[Saved data entries]
# # # # #

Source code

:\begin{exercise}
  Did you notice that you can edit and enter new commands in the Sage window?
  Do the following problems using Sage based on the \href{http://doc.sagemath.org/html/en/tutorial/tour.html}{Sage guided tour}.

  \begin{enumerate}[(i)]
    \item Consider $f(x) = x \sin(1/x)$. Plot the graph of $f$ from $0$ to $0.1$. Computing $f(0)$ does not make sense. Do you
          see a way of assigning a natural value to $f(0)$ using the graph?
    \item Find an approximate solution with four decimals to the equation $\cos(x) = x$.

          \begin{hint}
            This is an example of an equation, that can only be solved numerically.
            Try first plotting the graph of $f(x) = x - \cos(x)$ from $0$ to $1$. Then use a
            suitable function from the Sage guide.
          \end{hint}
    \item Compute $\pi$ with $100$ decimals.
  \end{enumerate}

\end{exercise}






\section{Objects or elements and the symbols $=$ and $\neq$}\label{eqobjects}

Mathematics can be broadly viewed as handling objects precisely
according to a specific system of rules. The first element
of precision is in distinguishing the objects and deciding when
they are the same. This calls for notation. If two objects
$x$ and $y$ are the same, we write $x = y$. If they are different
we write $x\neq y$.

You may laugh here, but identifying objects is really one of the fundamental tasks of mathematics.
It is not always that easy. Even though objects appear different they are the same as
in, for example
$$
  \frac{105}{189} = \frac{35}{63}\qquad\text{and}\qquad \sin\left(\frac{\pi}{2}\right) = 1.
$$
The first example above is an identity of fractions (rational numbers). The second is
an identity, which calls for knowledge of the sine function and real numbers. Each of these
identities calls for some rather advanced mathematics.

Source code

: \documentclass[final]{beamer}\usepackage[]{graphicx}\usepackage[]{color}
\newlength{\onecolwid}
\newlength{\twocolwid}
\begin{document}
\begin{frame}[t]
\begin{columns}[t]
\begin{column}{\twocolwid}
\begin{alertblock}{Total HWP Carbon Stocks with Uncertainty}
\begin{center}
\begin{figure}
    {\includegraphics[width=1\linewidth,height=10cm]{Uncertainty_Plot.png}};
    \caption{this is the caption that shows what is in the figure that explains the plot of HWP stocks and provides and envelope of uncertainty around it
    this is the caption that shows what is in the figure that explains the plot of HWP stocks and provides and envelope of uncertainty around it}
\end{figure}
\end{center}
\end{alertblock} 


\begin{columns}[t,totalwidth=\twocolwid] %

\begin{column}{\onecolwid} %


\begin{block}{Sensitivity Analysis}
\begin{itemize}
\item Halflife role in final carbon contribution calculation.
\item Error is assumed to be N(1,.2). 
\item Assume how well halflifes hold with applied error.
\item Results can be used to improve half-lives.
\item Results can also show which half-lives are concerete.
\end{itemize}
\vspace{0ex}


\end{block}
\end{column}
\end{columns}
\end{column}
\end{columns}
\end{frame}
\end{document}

# # # # #

### What to do
Each entry above has to be duplicated exactly as it stands.

### Written reply
Source code

:\begin{exercise}
  Did you notice that you can edit and enter new commands in the Sage window?
  Do the following problems using Sage based on the \href{http://doc.sagemath.org/html/en/tutorial/tour.html}{Sage guided tour}.

  \begin{enumerate}[(i)]
    \item Consider $f(x) = x \sin(1/x)$. Plot the graph of $f$ from $0$ to $0.1$. Computing $f(0)$ does not make sense. Do you
          see a way of assigning a natural value to $f(0)$ using the graph?
    \item Find an approximate solution with four decimals to the equation $\cos(x) = x$.

          \begin{hint}
            This is an example of an equation, that can only be solved numerically.
            Try first plotting the graph of $f(x) = x - \cos(x)$ from $0$ to $1$. Then use a
            suitable function from the Sage guide.
          \end{hint}
    \item Compute $\pi$ with $100$ decimals.
  \end{enumerate}

\end{exercise}






\section{Objects or elements and the symbols $=$ and $\neq$}\label{eqobjects}

Mathematics can be broadly viewed as handling objects precisely
according to a specific system of rules. The first element
of precision is in distinguishing the objects and deciding when
they are the same. This calls for notation. If two objects
$x$ and $y$ are the same, we write $x = y$. If they are different
we write $x\neq y$.

You may laugh here, but identifying objects is really one of the fundamental tasks of mathematics.
It is not always that easy. Even though objects appear different they are the same as
in, for example
$$
  \frac{105}{189} = \frac{35}{63}\qquad\text{and}\qquad \sin\left(\frac{\pi}{2}\right) = 1.
$$
The first example above is an identity of fractions (rational numbers). The second is
an identity, which calls for knowledge of the sine function and real numbers. Each of these
identities calls for some rather advanced mathematics.

Source code

: \documentclass[final]{beamer}\usepackage[]{graphicx}\usepackage[]{color}
\newlength{\onecolwid}
\newlength{\twocolwid}
\begin{document}
\begin{frame}[t]
\begin{columns}[t]
\begin{column}{\twocolwid}
\begin{alertblock}{Total HWP Carbon Stocks with Uncertainty}
\begin{center}
\begin{figure}
    {\includegraphics[width=1\linewidth,height=10cm]{Uncertainty_Plot.png}};
    \caption{this is the caption that shows what is in the figure that explains the plot of HWP stocks and provides and envelope of uncertainty around it
    this is the caption that shows what is in the figure that explains the plot of HWP stocks and provides and envelope of uncertainty around it}
\end{figure}
\end{center}
\end{alertblock} 


\begin{columns}[t,totalwidth=\twocolwid] %

\begin{column}{\onecolwid} %


\begin{block}{Sensitivity Analysis}
\begin{itemize}
\item Halflife role in final carbon contribution calculation.
\item Error is assumed to be N(1,.2). 
\item Assume how well halflifes hold with applied error.
\item Results can be used to improve half-lives.
\item Results can also show which half-lives are concerete.
\end{itemize}
\vspace{0ex}


\end{block}
\end{column}
\end{columns}
\end{column}
\end{columns}
\end{frame}
\end{document}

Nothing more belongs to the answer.